Entries provided —
-- Opening Marker --

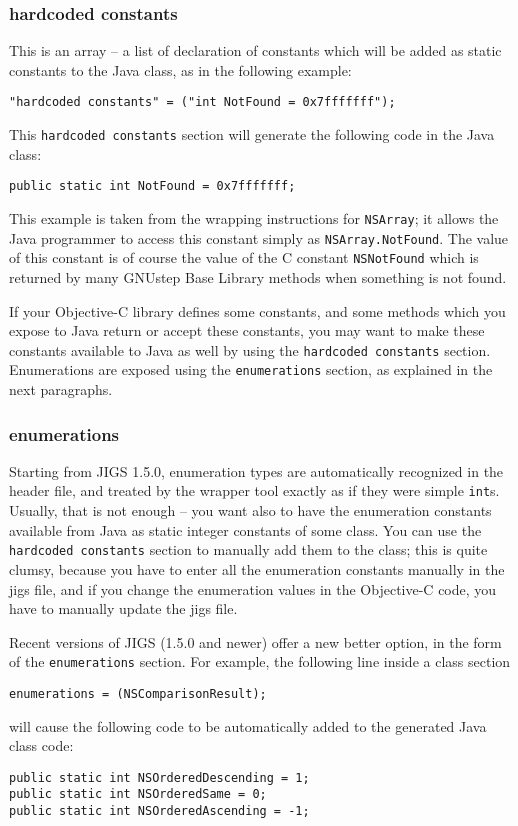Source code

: \subsubsection{hardcoded constants}
This is an array -- a list of declaration of constants which will be
added as static constants to the Java class, as in the following
example:
\begin{verbatim}
"hardcoded constants" = ("int NotFound = 0x7fffffff");
\end{verbatim}
This \texttt{hardcoded constants} section will generate the following
code in the Java class:
\begin{verbatim}
public static int NotFound = 0x7fffffff;
\end{verbatim}
This example is taken from the wrapping instructions for
\texttt{NSArray}; it allows the Java programmer to access this
constant simply as \texttt{NSArray.NotFound}.  The value of this
constant is of course the value of the C constant \texttt{NSNotFound}
which is returned by many GNUstep Base Library methods when something
is not found.

If your Objective-C library defines some constants, and some methods
which you expose to Java return or accept these constants, you may
want to make these constants available to Java as well by using the
\texttt{hardcoded constants} section.  Enumerations are exposed using 
the \texttt{enumerations} section, as explained in the next
paragraphs.

\subsubsection{enumerations}

Starting from JIGS 1.5.0, enumeration types are automatically
recognized in the header file, and treated by the wrapper tool exactly
as if they were simple \texttt{int}s.  Usually, that is not enough --
you want also to have the enumeration constants available from Java as
static integer constants of some class.  You can use the
\texttt{hardcoded constants} section to manually add them to the
class; this is quite clumsy, because you have to enter all the
enumeration constants manually in the jigs file, and if you change the
enumeration values in the Objective-C code, you have to manually
update the jigs file.

Recent versions of JIGS (1.5.0 and newer) offer a new better option,
in the form of the \texttt{enumerations} section.  For example, the
following line inside a class section
\begin{verbatim}
enumerations = (NSComparisonResult);
\end{verbatim}
will cause the following code to be automatically added to the
generated Java class code:
\begin{verbatim} 
public static int NSOrderedDescending = 1;
public static int NSOrderedSame = 0;
public static int NSOrderedAscending = -1;
\end{verbatim}

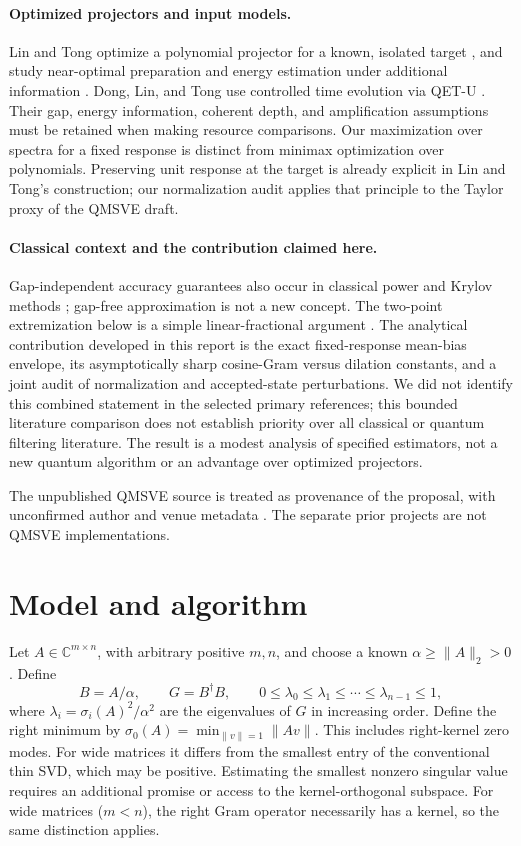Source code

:\documentclass[11pt]{article}
\newcommand{\C}{\mathbb{C}}
\begin{document}
\paragraph{Optimized projectors and input models.}
Lin and Tong optimize a polynomial projector for a known, isolated target
\cite{LinTongFilter}, and study near-optimal preparation and energy estimation
under additional information \cite{LinTongGround}. Dong, Lin, and Tong use
controlled time evolution via QET-U \cite{DongLinTong}. Their gap, energy
information, coherent depth, and amplification assumptions must be retained
when making resource comparisons. Our maximization over spectra for a fixed
response is distinct from minimax optimization over polynomials. Preserving
unit response at the target is already explicit in Lin and Tong's
construction; our normalization audit applies that principle to the Taylor
proxy of the QMSVE draft.

\paragraph{Classical context and the contribution claimed here.}
Gap-independent accuracy guarantees also occur in classical power and Krylov
methods \cite{MuscoMusco}; gap-free approximation is not a new concept.
The two-point extremization below is a simple linear-fractional argument
\cite{CharnesCooper}. The analytical contribution developed in this report is
the exact fixed-response mean-bias envelope, its asymptotically sharp
cosine-Gram versus dilation constants, and a joint audit of normalization and
accepted-state perturbations. We did not identify this combined statement in
the selected primary references; this bounded literature comparison does not
establish priority over all classical or quantum filtering literature.
The result is a modest analysis of specified estimators, not a new quantum
algorithm or an advantage over optimized projectors.

The unpublished QMSVE source is treated as provenance of the proposal, with
unconfirmed author and venue metadata \cite{QMSVE}. The separate prior
projects \cite{QCG2023,QCG2024} are not QMSVE implementations.
\section{Model and algorithm}
Let $A\in\C^{m\times n}$, with arbitrary positive $m,n$, and choose a known $\alpha\geq\|A\|_2>0$. Define
\[
 B=A/\alpha,\qquad G=B^\dagger B,\qquad
 0\leq \lambda_0\leq\lambda_1\leq\cdots\leq\lambda_{n-1}\leq1,
\]
where $\lambda_i=\sigma_i(A)^2/\alpha^2$ are the eigenvalues of $G$ in increasing order. Define the right minimum by $\sigma_0(A)=\min_{\|v\|=1}\|Av\|$. This includes right-kernel zero modes. For wide matrices it differs from the smallest entry of the conventional thin SVD, which may be positive. Estimating the smallest nonzero singular value requires an additional promise or access to the kernel-orthogonal subspace. For wide matrices ($m<n$), the right Gram operator necessarily has a kernel, so the same distinction applies.
\end{document}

-- Closing Marker --

What is required —
Check the listing above for "have". Show every line where it turns up.

Exercise output —
you want also to have the enumeration constants available from Java as
class; this is quite clumsy, because you have to enter all the
enumeration values in the Objective-C code, you have to manually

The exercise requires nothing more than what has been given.